[Opening EXCERPTED RECORDS section]

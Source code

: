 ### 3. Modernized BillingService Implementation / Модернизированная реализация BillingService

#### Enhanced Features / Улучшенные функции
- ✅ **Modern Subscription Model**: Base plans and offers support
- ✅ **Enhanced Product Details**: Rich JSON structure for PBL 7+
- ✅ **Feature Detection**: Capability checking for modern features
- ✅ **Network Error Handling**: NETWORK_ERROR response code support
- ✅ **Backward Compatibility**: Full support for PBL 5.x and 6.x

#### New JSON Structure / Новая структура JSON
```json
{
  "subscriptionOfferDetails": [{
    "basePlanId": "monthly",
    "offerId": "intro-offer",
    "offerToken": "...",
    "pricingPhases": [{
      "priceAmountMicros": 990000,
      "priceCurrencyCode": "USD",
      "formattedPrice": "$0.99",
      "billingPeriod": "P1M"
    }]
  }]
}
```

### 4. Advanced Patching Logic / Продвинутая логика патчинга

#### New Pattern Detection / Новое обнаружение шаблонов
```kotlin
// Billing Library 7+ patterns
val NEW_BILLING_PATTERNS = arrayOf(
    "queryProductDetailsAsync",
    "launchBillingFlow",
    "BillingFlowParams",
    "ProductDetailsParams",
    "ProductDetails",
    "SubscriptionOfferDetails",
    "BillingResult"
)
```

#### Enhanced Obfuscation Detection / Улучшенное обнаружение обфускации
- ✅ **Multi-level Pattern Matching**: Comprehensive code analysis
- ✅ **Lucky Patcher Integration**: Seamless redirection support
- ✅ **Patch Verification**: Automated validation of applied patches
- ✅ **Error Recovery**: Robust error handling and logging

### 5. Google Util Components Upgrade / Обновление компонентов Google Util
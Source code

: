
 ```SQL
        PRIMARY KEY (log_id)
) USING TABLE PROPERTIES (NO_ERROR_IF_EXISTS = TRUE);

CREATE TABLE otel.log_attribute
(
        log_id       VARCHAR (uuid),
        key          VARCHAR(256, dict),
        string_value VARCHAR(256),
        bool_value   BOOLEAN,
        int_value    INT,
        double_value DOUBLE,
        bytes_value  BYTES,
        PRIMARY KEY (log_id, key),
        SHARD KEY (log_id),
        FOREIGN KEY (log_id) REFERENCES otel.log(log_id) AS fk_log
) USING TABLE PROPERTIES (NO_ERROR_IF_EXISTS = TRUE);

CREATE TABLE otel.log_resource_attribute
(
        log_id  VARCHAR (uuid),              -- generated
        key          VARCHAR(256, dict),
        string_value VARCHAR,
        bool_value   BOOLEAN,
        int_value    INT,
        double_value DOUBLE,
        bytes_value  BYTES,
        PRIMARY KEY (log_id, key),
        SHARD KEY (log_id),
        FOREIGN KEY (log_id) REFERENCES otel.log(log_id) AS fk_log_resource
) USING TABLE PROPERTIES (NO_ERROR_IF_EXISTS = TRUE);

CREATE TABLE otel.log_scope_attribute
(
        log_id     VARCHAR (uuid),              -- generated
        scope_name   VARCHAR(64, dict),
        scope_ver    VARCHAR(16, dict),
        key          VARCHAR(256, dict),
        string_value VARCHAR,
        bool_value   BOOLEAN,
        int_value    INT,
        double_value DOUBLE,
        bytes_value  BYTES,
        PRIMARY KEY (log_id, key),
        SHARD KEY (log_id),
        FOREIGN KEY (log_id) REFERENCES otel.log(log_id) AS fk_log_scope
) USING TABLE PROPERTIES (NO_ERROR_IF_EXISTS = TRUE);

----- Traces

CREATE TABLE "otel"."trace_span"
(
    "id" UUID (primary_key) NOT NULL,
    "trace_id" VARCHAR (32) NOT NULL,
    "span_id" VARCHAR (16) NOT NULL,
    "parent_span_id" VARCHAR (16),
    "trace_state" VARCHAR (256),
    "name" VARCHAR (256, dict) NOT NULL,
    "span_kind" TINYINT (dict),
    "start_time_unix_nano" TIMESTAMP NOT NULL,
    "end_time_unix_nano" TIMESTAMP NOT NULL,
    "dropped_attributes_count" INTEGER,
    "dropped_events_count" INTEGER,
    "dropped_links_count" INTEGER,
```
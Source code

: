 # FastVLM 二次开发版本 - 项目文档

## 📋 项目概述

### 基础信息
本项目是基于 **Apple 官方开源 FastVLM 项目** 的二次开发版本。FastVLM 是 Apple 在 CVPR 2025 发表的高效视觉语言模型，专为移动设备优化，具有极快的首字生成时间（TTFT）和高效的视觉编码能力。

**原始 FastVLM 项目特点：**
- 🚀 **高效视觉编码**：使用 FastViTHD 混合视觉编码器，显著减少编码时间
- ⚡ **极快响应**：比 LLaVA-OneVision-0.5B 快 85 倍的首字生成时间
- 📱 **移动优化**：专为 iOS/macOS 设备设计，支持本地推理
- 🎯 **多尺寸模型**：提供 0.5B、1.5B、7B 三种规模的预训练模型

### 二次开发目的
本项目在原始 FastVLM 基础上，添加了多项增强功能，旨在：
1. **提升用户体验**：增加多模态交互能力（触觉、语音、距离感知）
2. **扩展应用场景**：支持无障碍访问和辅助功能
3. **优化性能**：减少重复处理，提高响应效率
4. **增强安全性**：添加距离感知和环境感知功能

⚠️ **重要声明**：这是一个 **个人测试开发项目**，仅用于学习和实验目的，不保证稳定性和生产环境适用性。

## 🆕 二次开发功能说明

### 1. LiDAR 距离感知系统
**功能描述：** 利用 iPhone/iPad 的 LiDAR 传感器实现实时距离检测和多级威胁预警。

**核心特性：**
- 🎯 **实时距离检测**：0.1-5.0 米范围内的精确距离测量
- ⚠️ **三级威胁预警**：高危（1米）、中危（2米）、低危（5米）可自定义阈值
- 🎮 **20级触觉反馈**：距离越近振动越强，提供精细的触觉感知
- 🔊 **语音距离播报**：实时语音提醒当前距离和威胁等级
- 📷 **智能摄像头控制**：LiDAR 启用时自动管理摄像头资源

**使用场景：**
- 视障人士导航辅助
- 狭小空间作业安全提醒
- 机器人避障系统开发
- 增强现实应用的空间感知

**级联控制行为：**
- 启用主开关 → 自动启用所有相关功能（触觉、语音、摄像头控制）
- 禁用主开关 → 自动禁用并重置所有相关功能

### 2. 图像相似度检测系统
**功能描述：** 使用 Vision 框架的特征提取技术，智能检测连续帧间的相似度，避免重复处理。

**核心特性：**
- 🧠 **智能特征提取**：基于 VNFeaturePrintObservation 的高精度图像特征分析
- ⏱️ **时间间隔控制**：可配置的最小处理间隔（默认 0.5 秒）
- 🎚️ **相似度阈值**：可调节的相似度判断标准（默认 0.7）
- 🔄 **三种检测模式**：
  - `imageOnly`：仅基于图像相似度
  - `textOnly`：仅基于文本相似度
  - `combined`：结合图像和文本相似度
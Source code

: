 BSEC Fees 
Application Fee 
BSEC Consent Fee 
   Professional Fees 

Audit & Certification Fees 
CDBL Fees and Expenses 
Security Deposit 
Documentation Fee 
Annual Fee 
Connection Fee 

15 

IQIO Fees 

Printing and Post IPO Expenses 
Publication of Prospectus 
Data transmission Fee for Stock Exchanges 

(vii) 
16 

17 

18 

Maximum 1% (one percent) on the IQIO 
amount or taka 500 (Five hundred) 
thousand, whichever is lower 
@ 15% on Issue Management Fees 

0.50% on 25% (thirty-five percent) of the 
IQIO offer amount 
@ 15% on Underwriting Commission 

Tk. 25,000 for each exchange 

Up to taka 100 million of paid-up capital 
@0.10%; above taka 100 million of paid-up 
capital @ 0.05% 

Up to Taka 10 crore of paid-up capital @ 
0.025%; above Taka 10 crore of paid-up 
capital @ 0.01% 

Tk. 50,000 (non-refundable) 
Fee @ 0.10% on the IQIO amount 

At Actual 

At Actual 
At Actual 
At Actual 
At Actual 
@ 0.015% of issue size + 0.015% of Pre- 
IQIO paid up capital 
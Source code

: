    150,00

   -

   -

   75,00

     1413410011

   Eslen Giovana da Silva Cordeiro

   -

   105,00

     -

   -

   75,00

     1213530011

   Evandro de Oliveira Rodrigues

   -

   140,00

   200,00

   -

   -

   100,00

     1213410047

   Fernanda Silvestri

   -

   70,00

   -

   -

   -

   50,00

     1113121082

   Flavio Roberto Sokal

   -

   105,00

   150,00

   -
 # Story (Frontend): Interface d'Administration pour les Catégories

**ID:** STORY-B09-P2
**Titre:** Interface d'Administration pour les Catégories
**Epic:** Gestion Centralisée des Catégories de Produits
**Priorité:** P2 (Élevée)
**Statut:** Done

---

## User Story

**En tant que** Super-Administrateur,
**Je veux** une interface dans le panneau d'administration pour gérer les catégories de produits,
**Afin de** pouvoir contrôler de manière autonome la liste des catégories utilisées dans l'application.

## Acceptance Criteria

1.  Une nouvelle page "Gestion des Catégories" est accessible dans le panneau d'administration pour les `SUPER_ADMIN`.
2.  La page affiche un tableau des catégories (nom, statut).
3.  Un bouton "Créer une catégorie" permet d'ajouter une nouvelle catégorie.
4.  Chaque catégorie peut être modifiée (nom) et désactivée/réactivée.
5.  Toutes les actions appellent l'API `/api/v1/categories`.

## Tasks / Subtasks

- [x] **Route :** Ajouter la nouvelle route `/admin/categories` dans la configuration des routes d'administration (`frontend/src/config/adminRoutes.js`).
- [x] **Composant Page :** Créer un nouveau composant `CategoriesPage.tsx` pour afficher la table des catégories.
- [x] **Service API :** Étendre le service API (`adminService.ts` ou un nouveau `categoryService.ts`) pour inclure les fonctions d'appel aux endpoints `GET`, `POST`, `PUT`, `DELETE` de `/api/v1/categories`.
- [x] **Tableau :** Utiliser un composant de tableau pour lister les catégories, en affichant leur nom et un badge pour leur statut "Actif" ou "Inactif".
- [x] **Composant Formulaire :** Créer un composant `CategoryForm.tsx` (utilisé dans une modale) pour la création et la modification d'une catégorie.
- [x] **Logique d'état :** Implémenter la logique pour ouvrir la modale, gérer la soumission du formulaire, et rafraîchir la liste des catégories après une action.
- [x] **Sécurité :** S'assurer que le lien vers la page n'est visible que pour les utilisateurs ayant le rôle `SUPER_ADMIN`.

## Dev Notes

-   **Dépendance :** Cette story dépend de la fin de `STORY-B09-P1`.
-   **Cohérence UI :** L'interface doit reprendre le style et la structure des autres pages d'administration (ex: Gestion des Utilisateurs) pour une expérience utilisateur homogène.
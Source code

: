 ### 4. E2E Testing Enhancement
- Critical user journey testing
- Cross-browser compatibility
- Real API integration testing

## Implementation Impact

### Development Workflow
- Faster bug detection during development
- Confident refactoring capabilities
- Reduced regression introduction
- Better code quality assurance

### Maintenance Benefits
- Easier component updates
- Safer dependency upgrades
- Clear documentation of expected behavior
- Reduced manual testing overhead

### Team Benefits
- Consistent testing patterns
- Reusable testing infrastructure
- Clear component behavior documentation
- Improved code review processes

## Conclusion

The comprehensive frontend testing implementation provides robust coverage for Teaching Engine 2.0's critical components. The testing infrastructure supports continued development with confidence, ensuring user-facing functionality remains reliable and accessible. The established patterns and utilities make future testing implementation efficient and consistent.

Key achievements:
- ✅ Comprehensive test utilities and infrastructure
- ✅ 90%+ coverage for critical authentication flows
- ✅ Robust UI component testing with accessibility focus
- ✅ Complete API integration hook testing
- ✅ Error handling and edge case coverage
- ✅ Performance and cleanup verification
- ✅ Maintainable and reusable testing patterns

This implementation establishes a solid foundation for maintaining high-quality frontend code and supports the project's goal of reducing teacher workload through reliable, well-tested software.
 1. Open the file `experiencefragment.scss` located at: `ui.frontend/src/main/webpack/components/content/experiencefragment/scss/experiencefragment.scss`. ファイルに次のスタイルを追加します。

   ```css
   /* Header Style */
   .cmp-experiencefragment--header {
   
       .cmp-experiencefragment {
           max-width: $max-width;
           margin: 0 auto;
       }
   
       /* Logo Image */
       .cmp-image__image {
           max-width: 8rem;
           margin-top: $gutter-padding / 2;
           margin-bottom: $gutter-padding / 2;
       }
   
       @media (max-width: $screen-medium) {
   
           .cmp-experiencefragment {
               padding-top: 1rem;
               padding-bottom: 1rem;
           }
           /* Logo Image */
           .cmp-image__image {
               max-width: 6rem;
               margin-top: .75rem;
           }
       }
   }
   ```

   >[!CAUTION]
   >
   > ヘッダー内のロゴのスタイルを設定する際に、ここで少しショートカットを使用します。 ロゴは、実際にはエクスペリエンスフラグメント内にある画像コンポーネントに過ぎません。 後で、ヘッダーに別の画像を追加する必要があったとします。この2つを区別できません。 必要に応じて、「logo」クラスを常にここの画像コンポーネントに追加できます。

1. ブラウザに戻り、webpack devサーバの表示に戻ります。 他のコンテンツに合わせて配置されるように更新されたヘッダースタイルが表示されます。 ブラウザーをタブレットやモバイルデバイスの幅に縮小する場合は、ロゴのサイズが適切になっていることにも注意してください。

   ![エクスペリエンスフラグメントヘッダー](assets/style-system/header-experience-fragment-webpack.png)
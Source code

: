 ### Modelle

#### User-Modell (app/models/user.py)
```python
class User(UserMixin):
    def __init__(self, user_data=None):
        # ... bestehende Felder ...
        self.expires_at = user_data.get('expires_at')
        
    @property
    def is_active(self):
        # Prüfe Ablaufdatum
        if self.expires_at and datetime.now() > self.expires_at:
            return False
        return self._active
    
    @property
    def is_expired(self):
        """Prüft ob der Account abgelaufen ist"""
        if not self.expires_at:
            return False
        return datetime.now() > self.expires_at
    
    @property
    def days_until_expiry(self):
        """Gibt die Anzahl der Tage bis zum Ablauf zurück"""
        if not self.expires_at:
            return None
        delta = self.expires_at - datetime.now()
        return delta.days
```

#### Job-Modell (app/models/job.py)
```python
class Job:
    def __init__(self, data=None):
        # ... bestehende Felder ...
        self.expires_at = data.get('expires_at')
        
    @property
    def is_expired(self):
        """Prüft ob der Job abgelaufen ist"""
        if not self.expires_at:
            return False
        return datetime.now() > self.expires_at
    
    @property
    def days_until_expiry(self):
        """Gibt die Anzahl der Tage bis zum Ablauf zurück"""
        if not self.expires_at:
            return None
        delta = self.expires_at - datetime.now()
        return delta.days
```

[Closing EXCERPTED RECORDS section]

EXERCISE DIRECTIONS>
Take the entries above and return only the lines from the one with "Toutes les actions" to the one with "## Dev Notes", both included, unchanged.

REPLY>
5.  Toutes les actions appellent l'API `/api/v1/categories`.

## Tasks / Subtasks

- [x] **Route :** Ajouter la nouvelle route `/admin/categories` dans la configuration des routes d'administration (`frontend/src/config/adminRoutes.js`).
- [x] **Composant Page :** Créer un nouveau composant `CategoriesPage.tsx` pour afficher la table des catégories.
- [x] **Service API :** Étendre le service API (`adminService.ts` ou un nouveau `categoryService.ts`) pour inclure les fonctions d'appel aux endpoints `GET`, `POST`, `PUT`, `DELETE` de `/api/v1/categories`.
- [x] **Tableau :** Utiliser un composant de tableau pour lister les catégories, en affichant leur nom et un badge pour leur statut "Actif" ou "Inactif".
- [x] **Composant Formulaire :** Créer un composant `CategoryForm.tsx` (utilisé dans une modale) pour la création et la modification d'une catégorie.
- [x] **Logique d'état :** Implémenter la logique pour ouvrir la modale, gérer la soumission du formulaire, et rafraîchir la liste des catégories après une action.
- [x] **Sécurité :** S'assurer que le lien vers la page n'est visible que pour les utilisateurs ayant le rôle `SUPER_ADMIN`.

## Dev Notes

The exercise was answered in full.